Dans le film satirique Wag the dog, des experts en relations publiques inventent une guerre de toute pièce pour distraire l’attention du public d’un scandale de mœurs qui affecte le président des États-Unis.
Le gouvernement du Québec, lui, n’a pas à se défendre de scandales sexuels. Mais il est en chute libre dans les sondages. Il a trahi plusieurs de ses plus importantes promesses électorales. Il s’apprête à hausser les tarifs d’électricité, il a conservé la taxe santé, il a indexé les droits de scolarité. Son obsession pour le déficit zéro lui fait adopter d’impopulaires mesures d’austérité. Il pratique même une lamentable économie de bouts de chandelle en s’attaquant aux plus pauvres pour redresser notre situation financière.
Il faut alors un sujet bien chaud pour détourner l’attention. Non pas une guerre, bien sûr, nous ne sommes ni cinéma, ni aux États-Unis… Il s’agit tous simplement de prendre un problème quasiment inexistant, mais suscitant la controverse, et d’y précipiter la horde des médias réjouis qui y voient un os splendide à gruger. Rien de plus aisé que de déclencher un débat sans fin sur un sujet sensible, difficile à trancher et, si possible, ne concernant qu’une fange limitée de la population.
On lance alors un beau projet de Charte des valeurs québécoises, qui soulève la question des signes religieux. Les Québécois sont dans l’ensemble très tolérants envers ceux qui les portent, comme ils le sont pour tous les autres individus qui revêtent des tenues variées, y compris les plus extravagantes.
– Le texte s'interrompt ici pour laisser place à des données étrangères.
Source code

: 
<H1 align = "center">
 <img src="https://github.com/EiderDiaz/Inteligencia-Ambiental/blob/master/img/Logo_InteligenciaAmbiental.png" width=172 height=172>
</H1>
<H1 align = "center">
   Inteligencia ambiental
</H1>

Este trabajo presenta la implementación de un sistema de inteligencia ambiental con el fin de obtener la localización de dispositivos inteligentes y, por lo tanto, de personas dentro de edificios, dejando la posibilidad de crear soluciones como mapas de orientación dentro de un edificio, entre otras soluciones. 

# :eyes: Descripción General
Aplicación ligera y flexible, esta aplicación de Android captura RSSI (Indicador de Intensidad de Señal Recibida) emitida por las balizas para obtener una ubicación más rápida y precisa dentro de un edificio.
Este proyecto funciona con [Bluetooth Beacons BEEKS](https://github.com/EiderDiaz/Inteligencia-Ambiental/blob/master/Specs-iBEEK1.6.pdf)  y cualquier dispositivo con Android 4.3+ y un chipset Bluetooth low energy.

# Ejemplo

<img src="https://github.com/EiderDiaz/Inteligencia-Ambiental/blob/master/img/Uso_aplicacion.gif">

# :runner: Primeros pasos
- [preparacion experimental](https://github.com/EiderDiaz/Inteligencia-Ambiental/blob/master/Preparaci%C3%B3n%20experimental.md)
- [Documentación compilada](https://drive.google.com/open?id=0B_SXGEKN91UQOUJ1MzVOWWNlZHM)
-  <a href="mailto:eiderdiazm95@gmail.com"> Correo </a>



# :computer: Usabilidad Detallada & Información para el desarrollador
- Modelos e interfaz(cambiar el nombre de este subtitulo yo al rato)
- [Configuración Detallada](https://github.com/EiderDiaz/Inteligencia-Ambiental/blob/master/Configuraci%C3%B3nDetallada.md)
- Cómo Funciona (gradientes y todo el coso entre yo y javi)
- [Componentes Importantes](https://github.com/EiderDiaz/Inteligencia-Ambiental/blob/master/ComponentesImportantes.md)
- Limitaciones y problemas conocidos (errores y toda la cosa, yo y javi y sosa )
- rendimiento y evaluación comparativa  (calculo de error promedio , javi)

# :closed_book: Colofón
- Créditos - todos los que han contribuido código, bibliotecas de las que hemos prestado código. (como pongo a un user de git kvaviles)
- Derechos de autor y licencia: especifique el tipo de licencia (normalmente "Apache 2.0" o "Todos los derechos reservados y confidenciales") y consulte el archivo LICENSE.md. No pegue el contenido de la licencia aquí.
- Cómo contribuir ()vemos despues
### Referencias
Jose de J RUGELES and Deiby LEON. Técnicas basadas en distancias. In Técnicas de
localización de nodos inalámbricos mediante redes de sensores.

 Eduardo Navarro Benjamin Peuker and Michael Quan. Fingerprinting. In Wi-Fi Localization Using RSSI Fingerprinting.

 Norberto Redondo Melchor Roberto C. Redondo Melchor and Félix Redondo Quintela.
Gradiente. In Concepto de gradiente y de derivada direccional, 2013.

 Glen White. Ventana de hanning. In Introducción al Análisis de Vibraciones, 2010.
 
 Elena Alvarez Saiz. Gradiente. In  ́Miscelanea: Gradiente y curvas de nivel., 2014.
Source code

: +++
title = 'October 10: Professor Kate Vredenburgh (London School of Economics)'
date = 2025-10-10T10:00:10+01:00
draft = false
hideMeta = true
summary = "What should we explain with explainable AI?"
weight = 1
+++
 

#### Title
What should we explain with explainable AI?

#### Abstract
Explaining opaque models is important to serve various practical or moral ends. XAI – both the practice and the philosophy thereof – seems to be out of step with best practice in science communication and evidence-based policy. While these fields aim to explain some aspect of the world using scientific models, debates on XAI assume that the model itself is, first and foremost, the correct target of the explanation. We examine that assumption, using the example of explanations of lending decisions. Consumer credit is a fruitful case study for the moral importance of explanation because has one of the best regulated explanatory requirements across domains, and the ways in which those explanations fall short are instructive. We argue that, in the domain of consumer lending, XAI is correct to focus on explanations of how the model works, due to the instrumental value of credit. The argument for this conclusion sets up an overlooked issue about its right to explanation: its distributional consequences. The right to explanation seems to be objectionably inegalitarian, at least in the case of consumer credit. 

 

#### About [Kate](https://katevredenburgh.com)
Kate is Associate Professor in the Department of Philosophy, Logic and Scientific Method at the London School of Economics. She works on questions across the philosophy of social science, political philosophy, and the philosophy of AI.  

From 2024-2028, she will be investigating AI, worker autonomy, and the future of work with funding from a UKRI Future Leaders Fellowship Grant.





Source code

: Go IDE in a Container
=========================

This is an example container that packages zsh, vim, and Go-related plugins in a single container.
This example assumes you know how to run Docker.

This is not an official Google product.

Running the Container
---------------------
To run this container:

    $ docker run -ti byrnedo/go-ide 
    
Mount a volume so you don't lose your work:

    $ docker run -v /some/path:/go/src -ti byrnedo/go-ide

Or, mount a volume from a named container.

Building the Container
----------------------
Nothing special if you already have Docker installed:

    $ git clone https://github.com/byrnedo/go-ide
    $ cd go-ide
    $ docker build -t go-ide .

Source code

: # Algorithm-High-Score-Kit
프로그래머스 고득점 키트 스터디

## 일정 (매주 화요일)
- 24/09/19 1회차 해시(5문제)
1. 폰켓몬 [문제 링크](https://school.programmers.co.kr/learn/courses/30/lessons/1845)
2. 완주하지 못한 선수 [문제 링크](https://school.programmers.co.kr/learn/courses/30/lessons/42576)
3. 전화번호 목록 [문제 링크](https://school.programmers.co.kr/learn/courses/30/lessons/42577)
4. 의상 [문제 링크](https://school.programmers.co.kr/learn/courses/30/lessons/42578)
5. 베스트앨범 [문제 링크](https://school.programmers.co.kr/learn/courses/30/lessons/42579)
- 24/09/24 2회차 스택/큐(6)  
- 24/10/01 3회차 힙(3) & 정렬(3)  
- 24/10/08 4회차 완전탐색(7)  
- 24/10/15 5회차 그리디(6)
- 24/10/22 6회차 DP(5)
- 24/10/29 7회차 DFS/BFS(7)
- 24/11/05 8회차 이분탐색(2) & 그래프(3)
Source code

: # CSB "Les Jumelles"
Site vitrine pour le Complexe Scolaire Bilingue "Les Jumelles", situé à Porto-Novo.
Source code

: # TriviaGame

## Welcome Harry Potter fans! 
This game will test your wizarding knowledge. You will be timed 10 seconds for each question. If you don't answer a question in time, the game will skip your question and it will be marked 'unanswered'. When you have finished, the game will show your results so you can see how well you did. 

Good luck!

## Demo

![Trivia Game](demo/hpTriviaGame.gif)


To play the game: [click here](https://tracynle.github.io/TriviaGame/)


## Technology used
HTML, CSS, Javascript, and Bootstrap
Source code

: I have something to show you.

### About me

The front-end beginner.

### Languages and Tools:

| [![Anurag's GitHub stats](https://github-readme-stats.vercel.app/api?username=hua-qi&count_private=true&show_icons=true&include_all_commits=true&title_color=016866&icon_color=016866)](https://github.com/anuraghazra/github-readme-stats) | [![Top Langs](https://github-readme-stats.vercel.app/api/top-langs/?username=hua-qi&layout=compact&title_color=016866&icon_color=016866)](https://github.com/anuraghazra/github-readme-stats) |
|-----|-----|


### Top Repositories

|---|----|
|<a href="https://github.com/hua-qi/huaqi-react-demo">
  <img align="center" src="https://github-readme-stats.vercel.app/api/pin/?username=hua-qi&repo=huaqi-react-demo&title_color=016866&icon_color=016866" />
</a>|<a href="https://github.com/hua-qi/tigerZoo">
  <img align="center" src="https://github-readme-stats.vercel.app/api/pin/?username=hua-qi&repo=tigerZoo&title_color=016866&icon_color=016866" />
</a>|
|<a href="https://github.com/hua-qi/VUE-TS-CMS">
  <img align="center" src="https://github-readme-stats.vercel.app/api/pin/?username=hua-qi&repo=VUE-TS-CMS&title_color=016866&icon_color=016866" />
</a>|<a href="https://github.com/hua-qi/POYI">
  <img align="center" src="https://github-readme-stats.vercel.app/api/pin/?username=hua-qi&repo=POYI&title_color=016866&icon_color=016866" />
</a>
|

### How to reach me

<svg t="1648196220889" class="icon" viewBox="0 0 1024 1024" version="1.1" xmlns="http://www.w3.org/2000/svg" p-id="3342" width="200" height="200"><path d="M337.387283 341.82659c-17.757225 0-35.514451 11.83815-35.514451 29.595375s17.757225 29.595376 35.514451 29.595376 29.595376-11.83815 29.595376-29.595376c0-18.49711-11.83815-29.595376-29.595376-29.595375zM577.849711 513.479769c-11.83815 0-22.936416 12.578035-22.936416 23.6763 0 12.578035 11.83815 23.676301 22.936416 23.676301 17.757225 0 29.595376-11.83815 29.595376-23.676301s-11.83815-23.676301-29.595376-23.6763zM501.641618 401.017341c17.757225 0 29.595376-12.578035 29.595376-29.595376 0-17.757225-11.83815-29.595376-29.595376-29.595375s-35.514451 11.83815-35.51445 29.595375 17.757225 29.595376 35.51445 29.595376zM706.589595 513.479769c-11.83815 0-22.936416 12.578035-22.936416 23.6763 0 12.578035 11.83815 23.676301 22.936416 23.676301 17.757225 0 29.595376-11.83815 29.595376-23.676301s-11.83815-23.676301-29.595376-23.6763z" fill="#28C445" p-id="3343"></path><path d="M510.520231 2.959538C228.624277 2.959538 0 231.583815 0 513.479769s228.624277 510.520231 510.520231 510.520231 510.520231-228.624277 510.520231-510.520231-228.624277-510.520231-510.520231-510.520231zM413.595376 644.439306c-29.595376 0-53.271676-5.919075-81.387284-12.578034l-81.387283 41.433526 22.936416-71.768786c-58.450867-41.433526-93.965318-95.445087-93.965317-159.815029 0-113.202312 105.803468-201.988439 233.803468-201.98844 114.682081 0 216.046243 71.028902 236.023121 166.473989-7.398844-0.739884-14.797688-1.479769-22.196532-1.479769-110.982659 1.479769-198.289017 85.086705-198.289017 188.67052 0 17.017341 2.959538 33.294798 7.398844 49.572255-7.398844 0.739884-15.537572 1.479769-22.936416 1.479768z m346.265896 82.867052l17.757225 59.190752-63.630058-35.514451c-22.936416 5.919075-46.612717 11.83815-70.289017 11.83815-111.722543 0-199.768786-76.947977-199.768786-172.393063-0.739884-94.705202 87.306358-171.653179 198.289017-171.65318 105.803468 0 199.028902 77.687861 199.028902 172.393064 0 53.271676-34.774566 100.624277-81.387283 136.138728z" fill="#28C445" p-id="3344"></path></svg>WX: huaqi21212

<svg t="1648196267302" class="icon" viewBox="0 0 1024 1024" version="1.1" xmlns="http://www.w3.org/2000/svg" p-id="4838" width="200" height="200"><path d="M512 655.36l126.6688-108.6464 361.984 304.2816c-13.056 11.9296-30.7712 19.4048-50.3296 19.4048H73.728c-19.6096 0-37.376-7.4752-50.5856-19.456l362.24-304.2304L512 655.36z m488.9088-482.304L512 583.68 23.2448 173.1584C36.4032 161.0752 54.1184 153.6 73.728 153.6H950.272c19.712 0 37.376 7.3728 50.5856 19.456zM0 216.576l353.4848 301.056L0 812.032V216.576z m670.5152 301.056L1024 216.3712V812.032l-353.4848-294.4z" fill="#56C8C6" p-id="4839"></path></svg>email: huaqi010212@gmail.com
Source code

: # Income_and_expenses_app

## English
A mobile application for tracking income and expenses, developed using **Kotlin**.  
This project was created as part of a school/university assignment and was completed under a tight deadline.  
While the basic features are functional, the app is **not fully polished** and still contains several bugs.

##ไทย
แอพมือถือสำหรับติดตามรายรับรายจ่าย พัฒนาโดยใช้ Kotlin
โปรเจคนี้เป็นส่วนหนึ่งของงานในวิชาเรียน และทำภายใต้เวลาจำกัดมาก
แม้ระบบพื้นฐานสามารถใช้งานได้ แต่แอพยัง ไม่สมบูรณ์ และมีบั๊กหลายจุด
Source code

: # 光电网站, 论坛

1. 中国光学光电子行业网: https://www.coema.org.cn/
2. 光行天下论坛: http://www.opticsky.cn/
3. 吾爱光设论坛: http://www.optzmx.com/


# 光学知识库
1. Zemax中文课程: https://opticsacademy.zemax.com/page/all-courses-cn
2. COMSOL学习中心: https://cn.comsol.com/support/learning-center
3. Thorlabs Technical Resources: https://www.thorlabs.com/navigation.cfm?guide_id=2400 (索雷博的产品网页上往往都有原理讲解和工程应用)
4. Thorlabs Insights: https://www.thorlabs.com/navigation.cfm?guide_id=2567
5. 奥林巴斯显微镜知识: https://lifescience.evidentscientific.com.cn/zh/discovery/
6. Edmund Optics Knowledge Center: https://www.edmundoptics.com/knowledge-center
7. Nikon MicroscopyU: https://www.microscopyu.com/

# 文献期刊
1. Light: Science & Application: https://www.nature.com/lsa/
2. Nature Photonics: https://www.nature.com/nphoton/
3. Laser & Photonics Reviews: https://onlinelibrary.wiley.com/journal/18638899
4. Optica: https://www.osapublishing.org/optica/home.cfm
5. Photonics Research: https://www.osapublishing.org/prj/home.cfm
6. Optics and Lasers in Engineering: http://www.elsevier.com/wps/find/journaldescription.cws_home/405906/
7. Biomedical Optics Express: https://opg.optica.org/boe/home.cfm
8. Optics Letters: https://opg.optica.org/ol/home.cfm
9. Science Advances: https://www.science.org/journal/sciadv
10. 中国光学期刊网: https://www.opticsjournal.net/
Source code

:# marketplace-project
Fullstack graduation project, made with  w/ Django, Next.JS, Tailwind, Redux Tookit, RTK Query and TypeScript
Mais le sujet des signes religieux avait fait ses preuves. Il avait même été brandi par le populiste Mario Dumont à la tête de l’ADQ, ce qui l’avait aidé à devenir chef de l’opposition officielle et à reléguer le PQ à une humiliante troisième place. Ce dernier a bien retenu la leçon, hélas.
Les employés de la fonction publique touchés par la charte formeraient à peine 2% de l’ensemble, selon Le Devoir, une infime portion de la société québécoise, une goutte d’eau dans l’océan. On aurait pu tout simplement les laisser en paix. D’autant plus que le principe de la laïcité des institutions fait plutôt l’unanimité. Un débat à sujet était peut-être nécessaire. Mais il aurait pu être lancé avec plus de modestie, de circonspection, de doigté.
L’affaire occupe aujourd’hui tant de place qu’elle en vient à cacher la forêt. Les médias noircissent des pages et des pages à ce sujet. Les syndicats et d’autres organisations concernées doivent pondre de prises de position. Les juristes examinent la légalité de la charte. Les conversations de tous sont happées par ce grand brouhaha — un sujet dont on n’avait cure la veille.
Pendant ce temps, on parle moins de déficit zéro, on évite d’aborder la hausse des tarifs d’électricité, on ne dénonce plus les mesures d’austérité. Le PQ a-t-il alors misé juste et obtenu ce qu’il voulait, comme le prouve une certaine hausse de popularité dans les sondage ?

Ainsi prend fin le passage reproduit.